"Peter T. Breuer" <ptb@it.uc3m.es> writes:
> > > And I have no idea why they should want to: nesting is purely a
> > > question of namespaces and syntactic scoping. It should impact
> > > the implementation semantics not at all.
> > Yes, that's right. That's why we need trampolines: otherwise, pointers
> > to nested functions would have semantics differing from ordinary function
> > pointers.
>
> Why so?
Please read the paper:
| In order to implement nesting and lexical closures in C++, we
| have to introduce a static link chain that links each activation
| record to the correct activation record for the lexically enclosing
| function (see [AU79] and [Wir77] for terminology).
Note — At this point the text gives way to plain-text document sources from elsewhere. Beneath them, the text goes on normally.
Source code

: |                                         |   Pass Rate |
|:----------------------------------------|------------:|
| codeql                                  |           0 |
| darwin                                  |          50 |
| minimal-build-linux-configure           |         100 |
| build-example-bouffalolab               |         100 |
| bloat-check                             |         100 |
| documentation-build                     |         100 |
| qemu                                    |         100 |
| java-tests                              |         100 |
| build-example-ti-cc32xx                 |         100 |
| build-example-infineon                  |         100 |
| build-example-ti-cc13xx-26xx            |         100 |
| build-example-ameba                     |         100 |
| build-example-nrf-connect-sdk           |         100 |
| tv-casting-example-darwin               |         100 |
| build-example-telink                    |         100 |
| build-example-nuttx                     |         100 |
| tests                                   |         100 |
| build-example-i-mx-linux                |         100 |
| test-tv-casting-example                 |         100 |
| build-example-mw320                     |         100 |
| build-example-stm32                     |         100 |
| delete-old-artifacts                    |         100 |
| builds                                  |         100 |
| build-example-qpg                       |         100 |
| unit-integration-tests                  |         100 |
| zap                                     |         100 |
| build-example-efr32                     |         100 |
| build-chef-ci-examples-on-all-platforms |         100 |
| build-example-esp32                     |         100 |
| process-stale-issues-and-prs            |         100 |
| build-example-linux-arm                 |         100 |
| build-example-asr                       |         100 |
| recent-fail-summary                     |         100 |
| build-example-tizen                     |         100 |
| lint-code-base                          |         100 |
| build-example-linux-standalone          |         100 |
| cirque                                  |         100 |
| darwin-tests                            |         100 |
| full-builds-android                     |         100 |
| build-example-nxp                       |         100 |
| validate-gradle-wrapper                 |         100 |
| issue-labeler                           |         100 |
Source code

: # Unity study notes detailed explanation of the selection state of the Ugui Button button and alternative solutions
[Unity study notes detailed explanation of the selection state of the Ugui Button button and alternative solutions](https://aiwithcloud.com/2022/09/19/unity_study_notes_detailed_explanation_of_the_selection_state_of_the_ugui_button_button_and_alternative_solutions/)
When we invoke
| a function, we not only have to know its address, but we also have
| to pass along a pointer to the correct activation record for the
| lexically enclosing function.
I've put a copy at:
http://cert.uni-stuttgart.de/people/fw/Usenix88-lexic.pdf
> When we do the call the return address gets pushed and we jump
> to the pointer.
No, it's different.
> It references locations in its frame on the stack for its
> local variables, and locations higher up the stack for the enclosing
> functions variables.
How do you do that if the call of the nested function is itself nested
in another function? Unwind the stack until you get a stack frame
which looks like the correct one? This is horrible slow and breaks if
there's recursion (like many if not all if the static approaches).